_Extracted entries:_

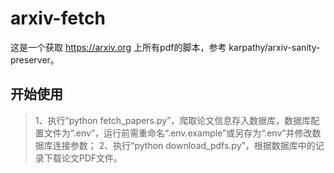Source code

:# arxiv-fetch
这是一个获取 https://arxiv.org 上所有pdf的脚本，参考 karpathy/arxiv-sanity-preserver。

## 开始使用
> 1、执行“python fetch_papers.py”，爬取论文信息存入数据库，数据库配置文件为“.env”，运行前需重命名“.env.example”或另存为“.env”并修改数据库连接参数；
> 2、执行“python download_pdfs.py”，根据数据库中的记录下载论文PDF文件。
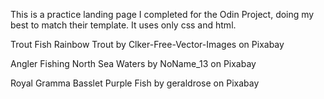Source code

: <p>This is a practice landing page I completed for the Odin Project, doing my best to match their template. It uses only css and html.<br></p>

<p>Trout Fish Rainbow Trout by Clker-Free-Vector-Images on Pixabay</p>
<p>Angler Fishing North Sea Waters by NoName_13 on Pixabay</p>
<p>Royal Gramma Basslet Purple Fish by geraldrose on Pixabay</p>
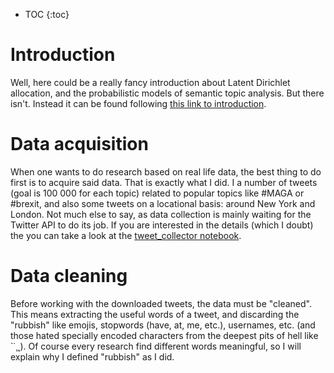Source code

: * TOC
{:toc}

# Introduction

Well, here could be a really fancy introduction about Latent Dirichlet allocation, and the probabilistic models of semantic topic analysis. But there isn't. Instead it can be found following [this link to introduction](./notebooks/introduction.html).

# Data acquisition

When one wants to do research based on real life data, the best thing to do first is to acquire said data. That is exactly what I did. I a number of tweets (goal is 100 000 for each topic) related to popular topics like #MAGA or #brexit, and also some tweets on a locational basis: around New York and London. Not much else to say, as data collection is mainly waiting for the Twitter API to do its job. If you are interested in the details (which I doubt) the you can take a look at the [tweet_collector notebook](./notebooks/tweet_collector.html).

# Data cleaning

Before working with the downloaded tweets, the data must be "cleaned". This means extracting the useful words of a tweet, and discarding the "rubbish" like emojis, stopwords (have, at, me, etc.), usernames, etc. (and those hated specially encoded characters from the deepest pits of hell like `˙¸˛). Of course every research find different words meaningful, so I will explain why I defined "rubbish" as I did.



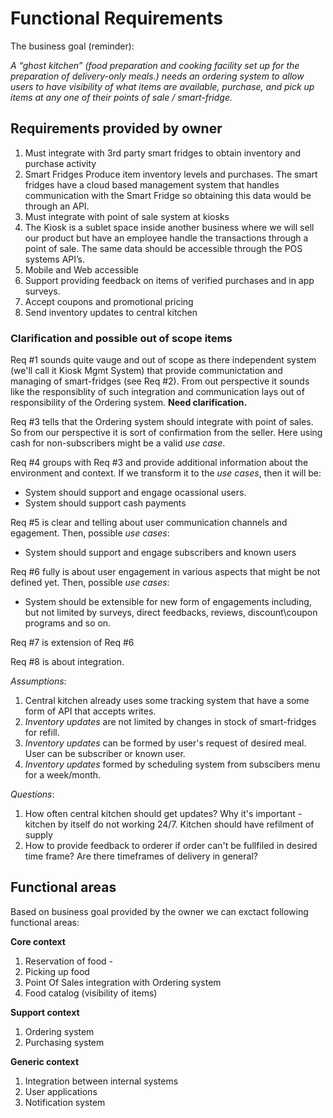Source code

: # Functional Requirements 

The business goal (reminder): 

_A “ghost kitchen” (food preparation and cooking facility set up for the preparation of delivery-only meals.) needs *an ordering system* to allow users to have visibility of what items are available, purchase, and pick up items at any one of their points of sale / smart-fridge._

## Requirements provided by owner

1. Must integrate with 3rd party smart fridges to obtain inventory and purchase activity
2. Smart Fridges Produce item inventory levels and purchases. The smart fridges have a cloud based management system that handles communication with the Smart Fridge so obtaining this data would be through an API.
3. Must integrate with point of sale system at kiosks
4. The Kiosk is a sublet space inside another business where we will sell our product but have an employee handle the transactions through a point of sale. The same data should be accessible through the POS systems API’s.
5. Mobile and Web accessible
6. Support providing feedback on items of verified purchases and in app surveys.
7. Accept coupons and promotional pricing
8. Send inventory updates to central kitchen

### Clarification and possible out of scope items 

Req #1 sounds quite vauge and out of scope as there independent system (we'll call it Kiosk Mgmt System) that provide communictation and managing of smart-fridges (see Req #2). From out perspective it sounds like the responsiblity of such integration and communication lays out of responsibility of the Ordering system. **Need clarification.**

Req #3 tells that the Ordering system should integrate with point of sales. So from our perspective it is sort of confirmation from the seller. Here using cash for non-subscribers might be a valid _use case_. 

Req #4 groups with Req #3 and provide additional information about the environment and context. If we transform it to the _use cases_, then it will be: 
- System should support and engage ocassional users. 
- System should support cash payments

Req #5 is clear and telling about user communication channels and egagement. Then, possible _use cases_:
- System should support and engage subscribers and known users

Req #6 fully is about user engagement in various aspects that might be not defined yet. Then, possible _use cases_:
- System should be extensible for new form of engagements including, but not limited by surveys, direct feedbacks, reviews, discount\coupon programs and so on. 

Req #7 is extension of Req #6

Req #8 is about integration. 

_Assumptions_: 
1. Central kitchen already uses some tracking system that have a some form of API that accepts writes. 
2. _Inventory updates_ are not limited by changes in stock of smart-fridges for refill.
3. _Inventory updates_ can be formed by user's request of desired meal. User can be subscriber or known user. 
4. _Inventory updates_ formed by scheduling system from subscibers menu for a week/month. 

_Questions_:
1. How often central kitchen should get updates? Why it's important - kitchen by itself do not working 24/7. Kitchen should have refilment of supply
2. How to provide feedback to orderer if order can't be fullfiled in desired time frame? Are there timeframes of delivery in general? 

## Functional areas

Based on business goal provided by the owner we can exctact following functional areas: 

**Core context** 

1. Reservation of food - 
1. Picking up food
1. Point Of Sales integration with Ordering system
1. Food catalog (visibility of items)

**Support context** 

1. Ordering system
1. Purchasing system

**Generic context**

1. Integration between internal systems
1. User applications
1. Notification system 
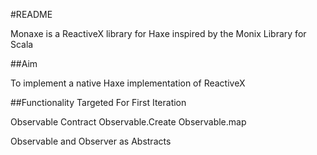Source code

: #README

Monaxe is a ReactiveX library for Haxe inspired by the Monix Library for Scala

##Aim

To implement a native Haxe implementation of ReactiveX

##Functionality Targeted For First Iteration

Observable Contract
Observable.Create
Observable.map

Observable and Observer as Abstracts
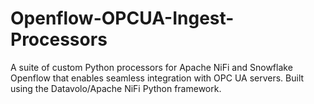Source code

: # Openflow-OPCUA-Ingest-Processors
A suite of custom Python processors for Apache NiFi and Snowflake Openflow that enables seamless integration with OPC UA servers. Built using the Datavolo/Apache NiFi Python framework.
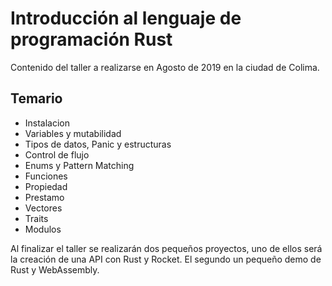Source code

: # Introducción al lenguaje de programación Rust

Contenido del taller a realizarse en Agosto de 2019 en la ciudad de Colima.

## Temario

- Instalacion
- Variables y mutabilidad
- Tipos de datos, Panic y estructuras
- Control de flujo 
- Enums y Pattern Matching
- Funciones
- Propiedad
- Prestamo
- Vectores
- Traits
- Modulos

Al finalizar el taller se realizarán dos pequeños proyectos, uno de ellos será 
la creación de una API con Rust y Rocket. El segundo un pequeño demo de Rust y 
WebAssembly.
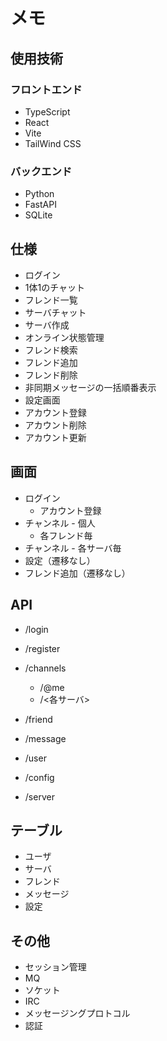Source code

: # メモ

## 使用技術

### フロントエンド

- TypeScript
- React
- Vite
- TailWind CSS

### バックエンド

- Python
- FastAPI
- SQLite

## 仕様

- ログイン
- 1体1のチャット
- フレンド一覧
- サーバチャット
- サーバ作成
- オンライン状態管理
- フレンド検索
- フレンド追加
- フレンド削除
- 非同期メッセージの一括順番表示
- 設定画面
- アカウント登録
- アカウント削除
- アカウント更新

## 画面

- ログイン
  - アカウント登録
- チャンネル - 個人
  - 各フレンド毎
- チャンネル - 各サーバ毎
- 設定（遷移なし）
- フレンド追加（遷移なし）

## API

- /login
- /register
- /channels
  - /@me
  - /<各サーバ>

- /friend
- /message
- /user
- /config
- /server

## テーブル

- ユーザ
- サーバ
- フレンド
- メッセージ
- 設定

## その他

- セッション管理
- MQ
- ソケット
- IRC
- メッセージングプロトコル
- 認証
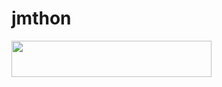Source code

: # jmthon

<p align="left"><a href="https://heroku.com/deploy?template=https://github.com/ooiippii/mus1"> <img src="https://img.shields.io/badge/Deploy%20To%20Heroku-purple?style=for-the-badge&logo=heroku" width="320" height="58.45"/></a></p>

_Task:_ Go from the first line of the listing to the line holding "# Introduction" and, please, transcribe those lines exactly, both included, with no pictures.

_Task output:_
Source code

:# arxiv-fetch
这是一个获取 https://arxiv.org 上所有pdf的脚本，参考 karpathy/arxiv-sanity-preserver。

## 开始使用
> 1、执行“python fetch_papers.py”，爬取论文信息存入数据库，数据库配置文件为“.env”，运行前需重命名“.env.example”或另存为“.env”并修改数据库连接参数；
> 2、执行“python download_pdfs.py”，根据数据库中的记录下载论文PDF文件。
Source code

: <p>This is a practice landing page I completed for the Odin Project, doing my best to match their template. It uses only css and html.<br></p>

<p>Trout Fish Rainbow Trout by Clker-Free-Vector-Images on Pixabay</p>
<p>Angler Fishing North Sea Waters by NoName_13 on Pixabay</p>
<p>Royal Gramma Basslet Purple Fish by geraldrose on Pixabay</p>
Source code

: * TOC
{:toc}

# Introduction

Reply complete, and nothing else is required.